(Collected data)
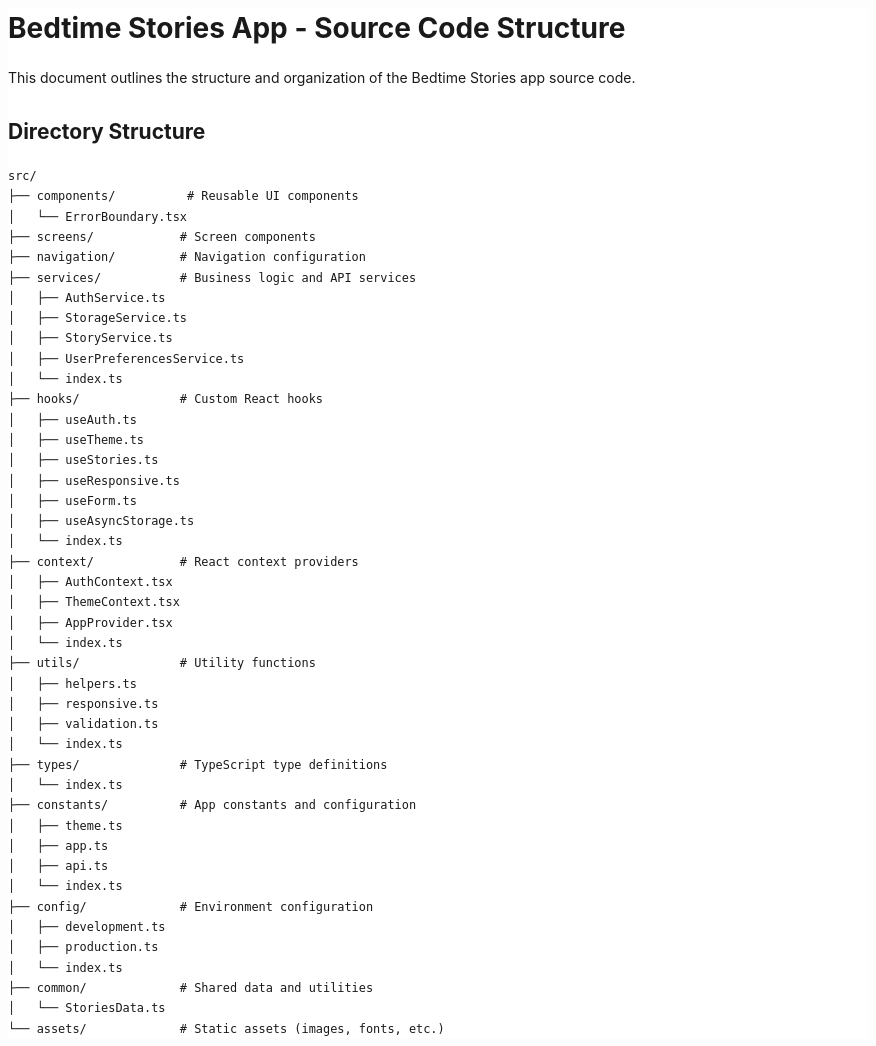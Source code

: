 # Bedtime Stories App - Source Code Structure

This document outlines the structure and organization of the Bedtime Stories app source code.

## Directory Structure

```
src/
├── components/          # Reusable UI components
│   └── ErrorBoundary.tsx
├── screens/            # Screen components
├── navigation/         # Navigation configuration
├── services/           # Business logic and API services
│   ├── AuthService.ts
│   ├── StorageService.ts
│   ├── StoryService.ts
│   ├── UserPreferencesService.ts
│   └── index.ts
├── hooks/              # Custom React hooks
│   ├── useAuth.ts
│   ├── useTheme.ts
│   ├── useStories.ts
│   ├── useResponsive.ts
│   ├── useForm.ts
│   ├── useAsyncStorage.ts
│   └── index.ts
├── context/            # React context providers
│   ├── AuthContext.tsx
│   ├── ThemeContext.tsx
│   ├── AppProvider.tsx
│   └── index.ts
├── utils/              # Utility functions
│   ├── helpers.ts
│   ├── responsive.ts
│   ├── validation.ts
│   └── index.ts
├── types/              # TypeScript type definitions
│   └── index.ts
├── constants/          # App constants and configuration
│   ├── theme.ts
│   ├── app.ts
│   ├── api.ts
│   └── index.ts
├── config/             # Environment configuration
│   ├── development.ts
│   ├── production.ts
│   └── index.ts
├── common/             # Shared data and utilities
│   └── StoriesData.ts
└── assets/             # Static assets (images, fonts, etc.)
```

▸ TASK STATEMENT: State how many lines of the records contain the word "Bedtime". Give that number alone.

▸ SOLUTION TO THIS TASK: 2